LIFESTYLE

If you exercise regularly, eat healthy, avoid cigarettes and spend time with the ones you love - great! Keep up and share the good work - make your healthy lifestyle infectious!

However, some of you ask: "What can I do to begin to feel better? Do I have to take up exercise, change my diet or take pills? How can I make meaningful lifestyle changes?" And if you are one of these individuals who are contemplating or having trouble changing your lifestyle, this article is for you.

A lot can be said about one's lifestyle. Defined as: "The typical way of life of an individual, group, culture," lifestyle is closely related to the traditions and customs of one's environment. Each person is a product of their environment and is steeped in the individual, group, cultural, and (fill in the blank) traditions. Changing your lifestyle can be a struggle - as the traditions and customs are often the hardest and the last facets of one's environment to change.

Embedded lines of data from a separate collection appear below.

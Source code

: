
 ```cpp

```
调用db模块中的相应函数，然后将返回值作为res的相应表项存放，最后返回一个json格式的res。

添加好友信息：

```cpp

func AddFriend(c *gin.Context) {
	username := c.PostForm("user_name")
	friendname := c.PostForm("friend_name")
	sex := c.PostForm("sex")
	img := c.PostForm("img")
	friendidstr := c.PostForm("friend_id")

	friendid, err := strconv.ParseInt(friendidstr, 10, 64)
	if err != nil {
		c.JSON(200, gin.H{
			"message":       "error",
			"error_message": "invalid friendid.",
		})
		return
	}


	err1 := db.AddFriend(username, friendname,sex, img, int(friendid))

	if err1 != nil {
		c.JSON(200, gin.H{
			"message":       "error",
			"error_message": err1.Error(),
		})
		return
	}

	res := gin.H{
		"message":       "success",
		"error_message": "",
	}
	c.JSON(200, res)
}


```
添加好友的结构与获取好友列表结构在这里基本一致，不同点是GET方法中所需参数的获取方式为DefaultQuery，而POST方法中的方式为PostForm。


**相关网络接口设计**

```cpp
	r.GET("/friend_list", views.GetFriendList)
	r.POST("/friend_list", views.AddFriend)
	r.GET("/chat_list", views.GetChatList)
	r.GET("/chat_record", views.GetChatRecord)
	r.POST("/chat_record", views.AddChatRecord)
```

But don't despair - it is possible to emancipate yourself from your current lifestyle!

While most providers have either given up or don't spend enough time on counseling people to change their lifestyle, in my office, lifestyle modification is the first line therapy. For my patients, the journey to better health begins on the first visit with my evaluation of their current lifestyle and their level of commitment to making changes. From my experience, I find that there are many gentle and effective ways to make lifestyle changes. I would like to share three specific techniques that I utilize.

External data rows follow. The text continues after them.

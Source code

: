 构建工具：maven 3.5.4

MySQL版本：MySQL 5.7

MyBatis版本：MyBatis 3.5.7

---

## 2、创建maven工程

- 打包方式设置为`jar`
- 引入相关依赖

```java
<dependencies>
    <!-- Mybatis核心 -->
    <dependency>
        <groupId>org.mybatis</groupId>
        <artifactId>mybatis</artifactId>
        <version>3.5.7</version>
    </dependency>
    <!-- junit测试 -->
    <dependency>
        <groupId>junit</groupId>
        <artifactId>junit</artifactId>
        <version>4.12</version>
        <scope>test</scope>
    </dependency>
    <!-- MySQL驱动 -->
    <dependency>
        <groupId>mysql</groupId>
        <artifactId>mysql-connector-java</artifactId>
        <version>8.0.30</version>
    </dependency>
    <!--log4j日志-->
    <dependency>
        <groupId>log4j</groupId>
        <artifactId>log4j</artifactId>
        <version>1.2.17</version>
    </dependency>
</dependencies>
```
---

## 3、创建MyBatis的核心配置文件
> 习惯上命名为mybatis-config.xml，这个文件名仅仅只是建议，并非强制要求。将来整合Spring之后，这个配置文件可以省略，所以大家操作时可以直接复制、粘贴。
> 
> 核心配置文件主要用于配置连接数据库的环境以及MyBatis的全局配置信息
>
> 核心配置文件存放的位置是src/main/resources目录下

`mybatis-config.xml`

I find that encouraging the addition of healthy lifestyle options instead of elimination of poor life choices works really well. For example, if one unwinds at the end of the day by watching TV, they don't have to stop watching TV. Instead, I recommend that they can walk on the treadmill while they enjoy their favorite TV show. Sound too simple? Been there, done that? Then keep reading!

In my experience, uncoupling one's lifestyle from family traditions and customs opens people up to healthier variations of traditional or customary life choices. Once the individual is aware that being a typical member of a particular group or culture and subscribing to a certain lifestyle are mutually exclusive, it becomes easier to bring about change. For example, I recommend healthier variations of the traditional family recipes - using fresh, organic, and local ingredients instead of the canned, packaged or processed staples. Not improvement enough? Keep scrolling!

I am an advocate of test-driving a new lifestyle. You wouldn't buy a car without first taking it on a road test - I can't expect that you would change your life choices without a trial. Usually a four week change in diet, activities, and leisure results in positive side-effects including weight reduction, increased energy, and better focus. As a result, patients have no hesitations about adapting permanent lifestyle changes.

These techniques have helped my patients on their journey to better health. I strongly believe that you one change her lifestyle and change her world!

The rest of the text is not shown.